(Available records Opens)

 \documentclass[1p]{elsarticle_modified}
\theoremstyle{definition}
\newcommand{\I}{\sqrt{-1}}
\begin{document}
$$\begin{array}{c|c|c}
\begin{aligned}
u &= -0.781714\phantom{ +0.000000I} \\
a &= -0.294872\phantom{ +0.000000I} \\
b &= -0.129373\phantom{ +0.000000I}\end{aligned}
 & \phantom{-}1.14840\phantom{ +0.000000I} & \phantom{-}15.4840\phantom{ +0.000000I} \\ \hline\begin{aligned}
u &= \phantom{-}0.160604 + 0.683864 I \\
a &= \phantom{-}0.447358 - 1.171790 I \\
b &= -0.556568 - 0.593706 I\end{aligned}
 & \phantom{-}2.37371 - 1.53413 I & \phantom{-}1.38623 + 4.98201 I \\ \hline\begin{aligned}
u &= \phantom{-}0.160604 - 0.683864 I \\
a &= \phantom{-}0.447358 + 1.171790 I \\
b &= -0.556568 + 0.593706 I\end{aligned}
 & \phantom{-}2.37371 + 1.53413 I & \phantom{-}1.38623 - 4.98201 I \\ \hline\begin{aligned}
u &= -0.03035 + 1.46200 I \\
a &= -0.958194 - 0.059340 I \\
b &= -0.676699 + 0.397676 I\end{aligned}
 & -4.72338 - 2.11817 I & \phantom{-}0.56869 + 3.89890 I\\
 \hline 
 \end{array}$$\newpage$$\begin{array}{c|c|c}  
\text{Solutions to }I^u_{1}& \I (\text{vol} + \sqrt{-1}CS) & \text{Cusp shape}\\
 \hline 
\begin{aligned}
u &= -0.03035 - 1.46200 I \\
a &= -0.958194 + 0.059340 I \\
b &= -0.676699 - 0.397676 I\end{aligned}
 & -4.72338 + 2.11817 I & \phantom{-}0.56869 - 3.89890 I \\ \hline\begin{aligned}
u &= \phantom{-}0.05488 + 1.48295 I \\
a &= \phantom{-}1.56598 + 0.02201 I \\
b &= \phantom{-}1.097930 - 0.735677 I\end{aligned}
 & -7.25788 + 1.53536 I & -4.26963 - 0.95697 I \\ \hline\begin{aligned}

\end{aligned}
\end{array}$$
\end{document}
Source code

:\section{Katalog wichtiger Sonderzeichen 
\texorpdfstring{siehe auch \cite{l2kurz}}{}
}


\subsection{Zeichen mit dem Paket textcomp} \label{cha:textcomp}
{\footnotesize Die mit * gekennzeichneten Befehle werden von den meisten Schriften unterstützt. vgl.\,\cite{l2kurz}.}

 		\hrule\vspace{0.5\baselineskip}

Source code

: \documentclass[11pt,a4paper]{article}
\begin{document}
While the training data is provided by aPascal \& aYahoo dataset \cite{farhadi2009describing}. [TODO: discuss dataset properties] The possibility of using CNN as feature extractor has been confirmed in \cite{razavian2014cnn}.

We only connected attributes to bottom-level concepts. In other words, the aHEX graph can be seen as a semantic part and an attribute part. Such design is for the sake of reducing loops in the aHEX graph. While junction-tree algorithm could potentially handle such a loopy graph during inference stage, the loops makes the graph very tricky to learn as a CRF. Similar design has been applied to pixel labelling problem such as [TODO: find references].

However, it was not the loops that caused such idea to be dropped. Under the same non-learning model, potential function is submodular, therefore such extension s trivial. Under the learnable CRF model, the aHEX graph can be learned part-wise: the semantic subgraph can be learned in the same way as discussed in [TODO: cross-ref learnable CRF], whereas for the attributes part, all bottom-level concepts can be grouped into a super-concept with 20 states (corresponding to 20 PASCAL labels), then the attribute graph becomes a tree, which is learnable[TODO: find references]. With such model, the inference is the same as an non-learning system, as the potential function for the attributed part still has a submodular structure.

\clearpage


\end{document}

(Available records Closes)

▸ Exercise prompt:
Show all lines in the entries above where the word "begin" appears.

▸ Written response:
\begin{document}
$$\begin{array}{c|c|c}
\begin{aligned}
 & \phantom{-}1.14840\phantom{ +0.000000I} & \phantom{-}15.4840\phantom{ +0.000000I} \\ \hline\begin{aligned}
 & \phantom{-}2.37371 - 1.53413 I & \phantom{-}1.38623 + 4.98201 I \\ \hline\begin{aligned}
 & \phantom{-}2.37371 + 1.53413 I & \phantom{-}1.38623 - 4.98201 I \\ \hline\begin{aligned}
 \end{array}$$\newpage$$\begin{array}{c|c|c}  
\begin{aligned}
 & -4.72338 + 2.11817 I & \phantom{-}0.56869 - 3.89890 I \\ \hline\begin{aligned}
 & -7.25788 + 1.53536 I & -4.26963 - 0.95697 I \\ \hline\begin{aligned}
\begin{document}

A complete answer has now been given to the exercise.